RECORDS PROVIDED:

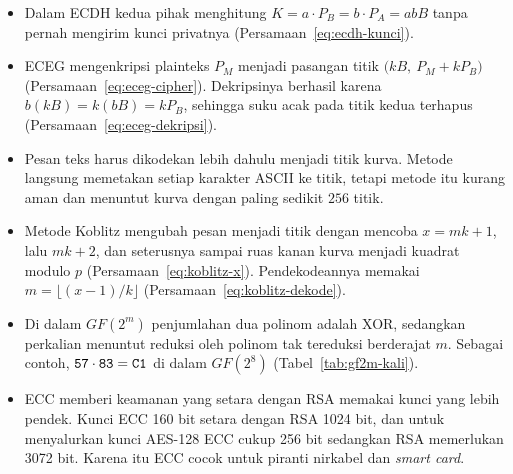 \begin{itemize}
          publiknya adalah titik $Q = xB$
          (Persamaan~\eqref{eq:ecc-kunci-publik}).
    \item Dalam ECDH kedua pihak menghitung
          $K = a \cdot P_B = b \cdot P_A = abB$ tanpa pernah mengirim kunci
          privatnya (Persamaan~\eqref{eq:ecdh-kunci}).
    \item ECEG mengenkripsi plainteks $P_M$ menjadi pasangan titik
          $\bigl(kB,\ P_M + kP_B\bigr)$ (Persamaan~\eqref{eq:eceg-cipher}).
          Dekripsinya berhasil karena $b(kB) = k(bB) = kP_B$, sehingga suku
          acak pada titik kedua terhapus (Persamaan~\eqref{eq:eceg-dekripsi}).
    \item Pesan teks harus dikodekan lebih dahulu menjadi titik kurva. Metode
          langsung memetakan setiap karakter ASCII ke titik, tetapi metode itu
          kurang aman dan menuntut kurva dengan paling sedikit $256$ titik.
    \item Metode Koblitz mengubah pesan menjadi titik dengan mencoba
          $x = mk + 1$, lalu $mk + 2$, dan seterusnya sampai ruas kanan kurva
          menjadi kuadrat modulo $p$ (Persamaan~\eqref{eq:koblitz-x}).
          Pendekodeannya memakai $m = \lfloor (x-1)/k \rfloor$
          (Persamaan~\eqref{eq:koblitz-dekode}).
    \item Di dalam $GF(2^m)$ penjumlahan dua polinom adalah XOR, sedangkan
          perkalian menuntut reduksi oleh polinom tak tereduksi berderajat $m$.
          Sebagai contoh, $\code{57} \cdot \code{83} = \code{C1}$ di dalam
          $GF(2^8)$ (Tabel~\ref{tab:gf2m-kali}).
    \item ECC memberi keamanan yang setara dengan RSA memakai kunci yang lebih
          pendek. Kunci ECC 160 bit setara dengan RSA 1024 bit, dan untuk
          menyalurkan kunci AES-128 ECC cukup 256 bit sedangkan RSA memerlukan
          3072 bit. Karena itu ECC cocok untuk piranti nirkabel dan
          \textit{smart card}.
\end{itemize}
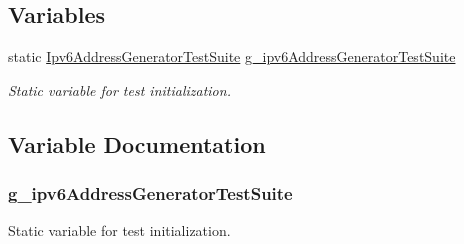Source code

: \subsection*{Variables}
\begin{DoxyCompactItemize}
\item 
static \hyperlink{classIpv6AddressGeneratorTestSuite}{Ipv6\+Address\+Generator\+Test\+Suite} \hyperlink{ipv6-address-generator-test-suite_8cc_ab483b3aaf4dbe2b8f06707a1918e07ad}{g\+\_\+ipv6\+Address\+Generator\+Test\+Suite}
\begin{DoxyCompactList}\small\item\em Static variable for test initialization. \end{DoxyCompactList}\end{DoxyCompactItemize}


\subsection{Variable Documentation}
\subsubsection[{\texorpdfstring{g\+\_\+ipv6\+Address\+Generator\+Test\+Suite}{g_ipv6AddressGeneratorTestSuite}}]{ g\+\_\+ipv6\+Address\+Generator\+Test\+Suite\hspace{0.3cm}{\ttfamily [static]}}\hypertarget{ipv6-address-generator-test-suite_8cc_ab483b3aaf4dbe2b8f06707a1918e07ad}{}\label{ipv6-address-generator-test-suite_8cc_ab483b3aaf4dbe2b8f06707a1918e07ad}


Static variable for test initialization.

WORK ORDER: The lines from the start of the records above through the line that holds "Dekripsinya berhasil karena" are to be copied exactly, both ends included, and no pictures are to be copied.

ANSWER TO THE EXERCISE:
 \begin{itemize}
          publiknya adalah titik $Q = xB$
          (Persamaan~\eqref{eq:ecc-kunci-publik}).
    \item Dalam ECDH kedua pihak menghitung
          $K = a \cdot P_B = b \cdot P_A = abB$ tanpa pernah mengirim kunci
          privatnya (Persamaan~\eqref{eq:ecdh-kunci}).
    \item ECEG mengenkripsi plainteks $P_M$ menjadi pasangan titik
          $\bigl(kB,\ P_M + kP_B\bigr)$ (Persamaan~\eqref{eq:eceg-cipher}).
          Dekripsinya berhasil karena $b(kB) = k(bB) = kP_B$, sehingga suku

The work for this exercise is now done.